In conclusion, keeping your liver clean and your gallbladder healthy takes fats, lots of fats and good protein.
If you are interested in cleansing your liver, even if you have had your gallbladder out, here’s a terrific resource that has proven effective for us and family members that have used it.
The Liver and GallBladder Miracle Cleanse by Andreas Moritz, Ulysses Press, 2007
Cheers to a healthy liver! Lynette
On the Atkins site, this article addresses things directly and is well cited: "In recent years surgeons have been increasingly removing gallbladders, presumably in an attempt to treat gallstones and related disorders. But the gallbladder is fundamental to your well-being. Among other functions, it stores bile, a powerful fat-emulsifying substance that the liver makes from cholesterol. A healthy gallbladder works with flawless precision, releasing bile just when it’s needed to help digest food. It also absorbs nutrients and keeps your cholesterol levels in check. Even as many doctors subscribe to the myth that eating fat and cholesterol leads to gallstones, research indicates that eating too little fat and too many carbohydrates in the form of grains, sugars and starches actually leads to gallbladder ailments."(1)
One study did discover that low fat, high carb diets caused more gallstones than expected.
"Conclusions: Our findings suggest that a high intake of carbohydrate, glycaemic load, and glycaemic index increases the risk of symptomatic gallstone disease in men. These results add to the concern that low fat high carbohydrate diets may not be an optimal dietary recommendation."
Another study stated even more clearly: "In the obese during rapid weight loss from a very low calorie diet, a relatively high fat intake could prevent gallstone formation, probably by maintaining an adequate gallbladder emptying, which could counterbalance lithogenic mechanisms acting during weight loss."
There were several studies that discussed the side-effect of gastric banding and the dramatic weight loss actually caused gallstones to develop in obese subjects.
Dietary fat and cholesterol promote normal gallbladder function.(2) If you take cholesterol-lowering drugs, be aware that they can raise the risk of gallstone formation.

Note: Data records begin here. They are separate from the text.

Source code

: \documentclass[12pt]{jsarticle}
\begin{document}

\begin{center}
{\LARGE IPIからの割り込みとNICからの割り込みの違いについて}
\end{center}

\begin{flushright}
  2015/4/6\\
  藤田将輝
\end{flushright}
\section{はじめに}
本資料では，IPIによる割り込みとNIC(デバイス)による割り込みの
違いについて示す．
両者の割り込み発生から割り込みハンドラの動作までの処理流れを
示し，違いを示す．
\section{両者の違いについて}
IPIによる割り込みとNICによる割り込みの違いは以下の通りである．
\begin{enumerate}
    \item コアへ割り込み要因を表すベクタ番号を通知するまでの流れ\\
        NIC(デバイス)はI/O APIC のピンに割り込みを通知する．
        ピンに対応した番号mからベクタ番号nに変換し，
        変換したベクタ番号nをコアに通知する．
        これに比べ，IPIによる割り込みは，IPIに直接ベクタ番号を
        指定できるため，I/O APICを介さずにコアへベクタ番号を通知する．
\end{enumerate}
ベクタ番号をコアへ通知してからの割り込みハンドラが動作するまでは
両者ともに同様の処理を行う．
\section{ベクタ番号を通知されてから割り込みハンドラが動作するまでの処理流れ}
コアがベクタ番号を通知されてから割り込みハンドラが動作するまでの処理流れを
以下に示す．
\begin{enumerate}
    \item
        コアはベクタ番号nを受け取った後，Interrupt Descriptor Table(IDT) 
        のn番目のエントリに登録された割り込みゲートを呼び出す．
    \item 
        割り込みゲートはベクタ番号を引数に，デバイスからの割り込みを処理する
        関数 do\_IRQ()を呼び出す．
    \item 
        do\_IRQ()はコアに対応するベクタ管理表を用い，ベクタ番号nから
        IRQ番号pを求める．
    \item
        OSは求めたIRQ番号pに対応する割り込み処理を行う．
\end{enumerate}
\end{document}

Consuming sufficient healthy fat (saturated & monounsaturated) while shunning sugar and other carbohydrates promotes gallbladder contractions and prevents gallstones better than anything else. So, long before surgery becomes a necessity, look at changing your diet. It’s a lot safer. For those of you who have lost your gallbladder, you can still eat a low carb/high fat diet.
1. Tseng, M., Everhart, J.E., Sandler, R.S., "Dietary Intake and Gallbladder Disease: A Review," Public Health Nutrition, 2(2), 1999, pages 161-172.
2. Gebhard, R.L., Prigge, W.F., Ansel, H.J., et al., "The Role of Gallbladder Emptying in Gallstone Formation During Diet-Induced Rapid Weight Loss," Hepatology, 24(3), 1996, pages 544-548.3. Michielsen P.P., Fierens, H., Van Maercke, Y.M., "Drug-Induced Gallbladder Disease. Incidence, Aetiology and Management," Drug Safety, 7(1), 1992, pages 32-45.
Tim & Lynette Jenné are learners first and foremost. We love to ask "why?" We question the status quo. We also love to research and find answers for ourselves. As parents of four adult children, we've learned a few things along the way that may be helpful to others. We love to live & eat clean, simple lives.